Source texts of formatted documents:
=== Begin Enclosure ===
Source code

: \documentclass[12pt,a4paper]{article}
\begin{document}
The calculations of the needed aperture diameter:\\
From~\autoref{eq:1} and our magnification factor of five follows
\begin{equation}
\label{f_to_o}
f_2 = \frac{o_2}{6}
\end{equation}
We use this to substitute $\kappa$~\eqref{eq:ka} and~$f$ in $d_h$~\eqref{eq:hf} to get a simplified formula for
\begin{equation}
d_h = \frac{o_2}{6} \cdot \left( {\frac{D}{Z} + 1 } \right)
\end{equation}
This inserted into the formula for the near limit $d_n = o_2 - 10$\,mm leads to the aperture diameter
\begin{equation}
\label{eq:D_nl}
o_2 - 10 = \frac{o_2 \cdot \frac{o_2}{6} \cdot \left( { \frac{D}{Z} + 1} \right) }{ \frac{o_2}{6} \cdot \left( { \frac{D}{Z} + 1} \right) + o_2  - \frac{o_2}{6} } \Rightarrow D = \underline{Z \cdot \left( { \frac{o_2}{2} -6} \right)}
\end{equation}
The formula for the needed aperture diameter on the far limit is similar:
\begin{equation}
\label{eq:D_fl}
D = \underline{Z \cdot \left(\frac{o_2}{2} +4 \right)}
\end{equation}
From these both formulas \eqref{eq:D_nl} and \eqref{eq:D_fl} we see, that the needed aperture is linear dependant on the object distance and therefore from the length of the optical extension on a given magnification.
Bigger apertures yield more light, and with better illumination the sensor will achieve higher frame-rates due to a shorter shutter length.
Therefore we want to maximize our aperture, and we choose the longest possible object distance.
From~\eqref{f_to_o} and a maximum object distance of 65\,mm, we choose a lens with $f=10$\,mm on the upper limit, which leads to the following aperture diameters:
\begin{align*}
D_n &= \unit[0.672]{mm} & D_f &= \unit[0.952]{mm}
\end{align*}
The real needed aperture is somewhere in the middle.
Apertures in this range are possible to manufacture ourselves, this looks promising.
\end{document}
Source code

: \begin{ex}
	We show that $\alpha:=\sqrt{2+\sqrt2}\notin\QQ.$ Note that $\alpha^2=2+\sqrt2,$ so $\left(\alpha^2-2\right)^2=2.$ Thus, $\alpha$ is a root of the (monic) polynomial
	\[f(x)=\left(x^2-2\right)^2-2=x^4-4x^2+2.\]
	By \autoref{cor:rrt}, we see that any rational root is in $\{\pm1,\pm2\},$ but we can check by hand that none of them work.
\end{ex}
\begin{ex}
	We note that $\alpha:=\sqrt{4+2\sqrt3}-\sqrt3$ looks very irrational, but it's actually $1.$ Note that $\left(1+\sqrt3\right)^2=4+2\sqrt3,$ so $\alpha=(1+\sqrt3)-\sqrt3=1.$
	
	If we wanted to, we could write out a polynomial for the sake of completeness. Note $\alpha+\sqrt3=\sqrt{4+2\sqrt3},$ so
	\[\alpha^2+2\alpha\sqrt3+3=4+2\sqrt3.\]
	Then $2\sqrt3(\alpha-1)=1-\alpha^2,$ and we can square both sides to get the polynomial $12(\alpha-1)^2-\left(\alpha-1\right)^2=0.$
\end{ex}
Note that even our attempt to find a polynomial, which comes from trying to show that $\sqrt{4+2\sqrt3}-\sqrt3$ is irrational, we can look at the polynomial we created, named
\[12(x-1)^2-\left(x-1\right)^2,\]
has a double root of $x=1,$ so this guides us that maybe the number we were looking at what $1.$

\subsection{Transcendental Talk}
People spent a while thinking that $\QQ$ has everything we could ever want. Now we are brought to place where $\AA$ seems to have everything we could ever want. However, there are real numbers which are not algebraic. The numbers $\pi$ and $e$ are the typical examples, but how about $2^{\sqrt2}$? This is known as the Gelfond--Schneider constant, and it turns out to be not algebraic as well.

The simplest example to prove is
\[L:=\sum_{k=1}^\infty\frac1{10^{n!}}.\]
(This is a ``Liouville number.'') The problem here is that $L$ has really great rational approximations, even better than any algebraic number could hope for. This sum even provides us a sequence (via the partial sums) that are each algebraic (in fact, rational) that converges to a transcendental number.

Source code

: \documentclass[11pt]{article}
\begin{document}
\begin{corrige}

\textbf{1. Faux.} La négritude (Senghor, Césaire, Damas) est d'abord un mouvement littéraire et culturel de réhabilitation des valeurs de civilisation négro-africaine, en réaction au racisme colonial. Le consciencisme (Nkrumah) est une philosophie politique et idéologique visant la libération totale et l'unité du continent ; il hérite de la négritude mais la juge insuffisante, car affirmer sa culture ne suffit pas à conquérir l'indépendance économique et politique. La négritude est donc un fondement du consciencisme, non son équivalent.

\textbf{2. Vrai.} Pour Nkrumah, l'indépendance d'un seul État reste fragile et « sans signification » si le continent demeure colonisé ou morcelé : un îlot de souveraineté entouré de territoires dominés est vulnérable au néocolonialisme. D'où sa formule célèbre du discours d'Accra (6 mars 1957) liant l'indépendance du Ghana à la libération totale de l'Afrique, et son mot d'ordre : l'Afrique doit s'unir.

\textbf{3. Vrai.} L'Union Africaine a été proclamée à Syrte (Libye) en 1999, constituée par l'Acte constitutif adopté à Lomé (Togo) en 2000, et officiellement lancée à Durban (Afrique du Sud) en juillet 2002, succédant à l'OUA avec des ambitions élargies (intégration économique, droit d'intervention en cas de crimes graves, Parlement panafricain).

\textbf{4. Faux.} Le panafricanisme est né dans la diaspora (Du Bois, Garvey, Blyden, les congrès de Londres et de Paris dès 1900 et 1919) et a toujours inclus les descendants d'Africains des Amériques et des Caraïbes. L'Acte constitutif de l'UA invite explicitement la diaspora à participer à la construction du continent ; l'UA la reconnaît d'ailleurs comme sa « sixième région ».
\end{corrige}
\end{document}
=== End Enclosure ===
TASK DESCRIPTION
Each line from the one with "Le panafricanisme est" through the end of the records above should be written out exactly. No other line should appear.

THE ANSWER
\textbf{4. Faux.} Le panafricanisme est né dans la diaspora (Du Bois, Garvey, Blyden, les congrès de Londres et de Paris dès 1900 et 1919) et a toujours inclus les descendants d'Africains des Amériques et des Caraïbes. L'Acte constitutif de l'UA invite explicitement la diaspora à participer à la construction du continent ; l'UA la reconnaît d'ailleurs comme sa « sixième région ».
\end{corrige}
\end{document}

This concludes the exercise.